Regulators Come Up With Own Plan to Coordinate Bank Supervision

David Zaring is associate professor of legal studies at the Wharton School at the University of Pennsylvania.

The problems caused by the failure of Lehman Brothers during the financial crisis were worsened by the lack of a coordinated response by its many regulators around the world.

Lehman was not the only one. Dexia, the Belgian-French bank that was the first bank in Europe to receive a bailout, also surprised its regulators when it informed them that it was insolvent. After the American International Group required a costly bailout, no one was certain who ought to have been in charge of making sure that A.I.G. had not written too much credit insurance before the crisis. Was it the regulator in London, where the company did its insurance deals? Was it the insurance supervisor in New York, where the company has its headquarters? Or was it the Office of Thrift Supervision in Washington?

These complications — which all added to the difficulties of domestic regulators in overseeing global financial institutions that do much of their business outside the regulators’ jurisdiction — have made the effort to create an international process to “resolve,” or quickly take over failing financial firms, a high priority for representatives of the Group of 20 major economies. But progress toward creating a coherent global resolution process has been slow.

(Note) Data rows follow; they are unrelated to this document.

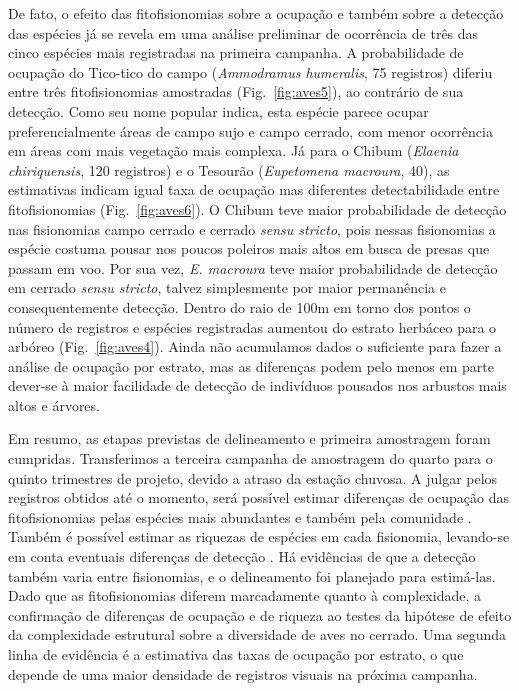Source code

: \documentclass[12pt, A4]{article}
\begin{document}
De fato, o efeito das fitofisionomias sobre a ocupação e também sobre
a detecção das espécies já se revela em uma análise preliminar
de ocorrência de três das cinco espécies mais registradas na
primeira campanha. A probabilidade de ocupação do  Tico-tico 
do campo  (\textit{Ammodramus humeralis}, 75 registros) 
diferiu entre três fitofisionomias amostradas
(Fig.~\ref{fig:aves5}), ao contrário de sua detecção. 
Como seu nome popular indica, esta espécie parece ocupar
preferencialmente áreas de campo sujo e campo cerrado, com menor
ocorrência em áreas com mais vegetação mais complexa. Já para o Chibum
(\textit{Elaenia chiriquensis}, 120 registros) e o Tesourão (\textit{Eupetomena
macroura}, 40), as estimativas indicam igual taxa de ocupação mas diferentes 
detectabilidade entre fitofisionomias 
(Fig.~\ref{fig:aves6}). O Chibum teve maior
probabilidade de detecção nas fisionomias campo cerrado e cerrado
\textit{sensu stricto}, pois nessas fisionomias a espécie costuma pousar nos poucos 
poleiros mais altos em busca de presas que passam em voo. Por sua vez,
\textit{E. macroura} teve maior probabilidade de detecção em cerrado
\textit{sensu stricto}, talvez simplesmente por
maior permanência e consequentemente detecção.
Dentro do raio de 100m em torno dos pontos o número de registros e 
espécies registradas  aumentou
do estrato herbáceo para o arbóreo (Fig.~\ref{fig:aves4}).  
Ainda não acumulamos 
dados o suficiente para fazer a análise de ocupação
por estrato, mas as diferenças podem pelo menos em parte dever-se 
à maior facilidade de detecção de indivíduos pousados
nos arbustos mais altos e árvores. 

Em resumo, as etapas previstas de delineamento e primeira amostragem
foram cumpridas. Transferimos a terceira campanha de amostragem do quarto para o
quinto trimestres de projeto, devido a atraso da estação chuvosa. 
A julgar pelos registros obtidos até o momento,
será possível estimar diferenças de ocupação das fitofisionomias
pelas espécies mais abundantes e também pela comunidade \citep{dorazio2005}.
Também é possível estimar as riquezas de espécies
em cada fisionomia, levando-se em conta eventuais diferenças de detecção \citep{dorazio2006}.
Há evidências de que a detecção também varia entre fisionomias,
e o delineamento foi planejado para estimá-las.
Dado que as fitofisionomias diferem marcadamente quanto à complexidade,
a confirmação de diferenças de ocupação e de riqueza ao testes
da hipótese de efeito da complexidade estrutural sobre a diversidade
de aves no cerrado. Uma segunda linha de evidência é a estimativa das
taxas de ocupação por estrato, o que depende de uma maior densidade de 
registros visuais na próxima campanha.
\end{document}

The world’s banking regulators have, therefore, decided to take matters into their own hands. Those regulators recently issued a revised set of principles outlining an alternative method of supervising global banks: the so-called college of supervisors.

The idea is to create a team of regulators for globally important banks. That team would share information fluidly enough to make the supervision of these institutions on a country-by-country basis manageable. The college would be led by the “home” supervisor, or the supervisor in the country in which the bank is based, and joined by those countries where the bank has branches.

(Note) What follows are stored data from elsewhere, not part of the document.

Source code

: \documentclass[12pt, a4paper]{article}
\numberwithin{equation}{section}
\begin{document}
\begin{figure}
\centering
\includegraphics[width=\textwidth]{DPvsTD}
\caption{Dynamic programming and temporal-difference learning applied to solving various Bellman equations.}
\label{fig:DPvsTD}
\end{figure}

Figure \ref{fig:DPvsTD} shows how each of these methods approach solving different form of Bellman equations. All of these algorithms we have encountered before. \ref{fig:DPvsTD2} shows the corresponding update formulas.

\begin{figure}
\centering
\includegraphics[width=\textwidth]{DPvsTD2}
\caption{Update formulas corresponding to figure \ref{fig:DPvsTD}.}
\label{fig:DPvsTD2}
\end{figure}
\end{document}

Moreover, each college would include a “crisis management group,” which would be responsible for dealing with the sorts of emergencies faced by Lehman, Dexia and A.I.G. This group, the bank regulators have said, would be responsible for “detailed crisis management and resolution planning.”

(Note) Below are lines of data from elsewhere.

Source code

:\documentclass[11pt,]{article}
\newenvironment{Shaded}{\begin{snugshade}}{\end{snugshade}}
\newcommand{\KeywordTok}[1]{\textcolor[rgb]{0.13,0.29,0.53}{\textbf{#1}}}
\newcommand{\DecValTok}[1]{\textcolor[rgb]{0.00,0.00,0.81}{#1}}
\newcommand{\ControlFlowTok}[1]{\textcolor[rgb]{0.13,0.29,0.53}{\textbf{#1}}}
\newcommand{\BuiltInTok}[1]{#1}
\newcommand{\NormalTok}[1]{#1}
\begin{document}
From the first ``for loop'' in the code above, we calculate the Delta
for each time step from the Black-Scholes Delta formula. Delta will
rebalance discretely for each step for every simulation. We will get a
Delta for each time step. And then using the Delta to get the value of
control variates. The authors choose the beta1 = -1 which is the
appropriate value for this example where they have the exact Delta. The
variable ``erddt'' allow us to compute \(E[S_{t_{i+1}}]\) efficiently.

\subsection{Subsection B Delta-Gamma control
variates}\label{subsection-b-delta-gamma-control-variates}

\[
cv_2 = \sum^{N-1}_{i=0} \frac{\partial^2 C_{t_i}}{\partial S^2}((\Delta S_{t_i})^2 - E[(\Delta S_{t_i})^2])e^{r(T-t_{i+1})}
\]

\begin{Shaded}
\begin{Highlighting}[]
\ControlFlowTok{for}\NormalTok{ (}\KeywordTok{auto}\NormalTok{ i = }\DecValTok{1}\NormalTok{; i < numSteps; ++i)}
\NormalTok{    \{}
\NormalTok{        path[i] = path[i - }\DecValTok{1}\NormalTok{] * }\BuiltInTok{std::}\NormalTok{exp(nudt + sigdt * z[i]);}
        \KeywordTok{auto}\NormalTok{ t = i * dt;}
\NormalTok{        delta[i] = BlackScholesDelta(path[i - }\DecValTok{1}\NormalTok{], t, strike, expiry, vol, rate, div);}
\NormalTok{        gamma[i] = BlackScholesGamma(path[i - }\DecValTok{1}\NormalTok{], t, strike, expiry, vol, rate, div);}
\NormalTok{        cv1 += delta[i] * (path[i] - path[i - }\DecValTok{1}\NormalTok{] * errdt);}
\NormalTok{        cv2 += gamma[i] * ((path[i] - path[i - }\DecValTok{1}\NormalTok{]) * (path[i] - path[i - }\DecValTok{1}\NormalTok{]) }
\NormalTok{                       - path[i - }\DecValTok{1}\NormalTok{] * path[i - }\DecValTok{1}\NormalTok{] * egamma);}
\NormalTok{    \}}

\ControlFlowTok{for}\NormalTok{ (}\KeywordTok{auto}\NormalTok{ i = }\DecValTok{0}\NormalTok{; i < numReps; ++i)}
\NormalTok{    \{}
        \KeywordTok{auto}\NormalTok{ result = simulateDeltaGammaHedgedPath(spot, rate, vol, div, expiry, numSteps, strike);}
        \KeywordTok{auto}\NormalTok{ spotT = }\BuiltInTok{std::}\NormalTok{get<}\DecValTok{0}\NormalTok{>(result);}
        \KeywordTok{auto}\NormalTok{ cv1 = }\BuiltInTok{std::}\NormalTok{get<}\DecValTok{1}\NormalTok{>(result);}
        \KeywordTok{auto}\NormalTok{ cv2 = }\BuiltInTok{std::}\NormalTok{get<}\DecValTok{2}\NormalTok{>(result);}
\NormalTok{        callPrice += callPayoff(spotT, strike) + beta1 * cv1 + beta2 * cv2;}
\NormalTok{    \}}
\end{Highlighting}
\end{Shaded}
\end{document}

Can a supervisory college work in lieu of a vibrant global resolution authority regime? The problem with these colleges is not that they are implausible, but that they have not really been tried in a crisis. The best-known supervisory college outside of the European Union was created in 1987 to monitor the Luxembourg-based, but international, Bank of Credit and Commerce International. Rumors of widespread fraud in the management of the bank were plentiful, but the collegiate approach did not mean that these problems were nipped in the bud. Although coordinated supervision led regulators to close many of bank’s branches at once after the bank’s accountant resigned and its insolvency became obvious, it is not clear whether Bank of Credit and Commerce International is a college success story or cautionary tale.

There are other reasons to worry about relying on colleges. The collegiate approach is meant to encourage communication more than action. Colleges operate as peers, convened by the home banking regulator, without the sort of hierarchy of decision-making and direction that leads to coordinated action.

Nonetheless, the new commitment by bank supervisors to the college format is interesting. It suggests that banking supervisors are unwilling to wait for an organized resolution authority regime to be created.

It also shows just how coordinated bank supervision has become since the financial crisis, and yet how informal the product of that coordination is. The supervisory college proposals have not been debated at the United Nations or created by a treaty. No court will review the decision of American bank regulators to rely on the college instead of some other means to monitor multinational institutions. The collegiate approach has not been ratified by Congress or authorized by an executive order of the president.

Instead, this approach was devised by the world’s bank regulators, acting on their own. It illustrates their belief that their own strong informal relationships, enhanced since the financial crisis, can do the job when more formal solutions to the problem of multinational banking risk have not yet borne fruit.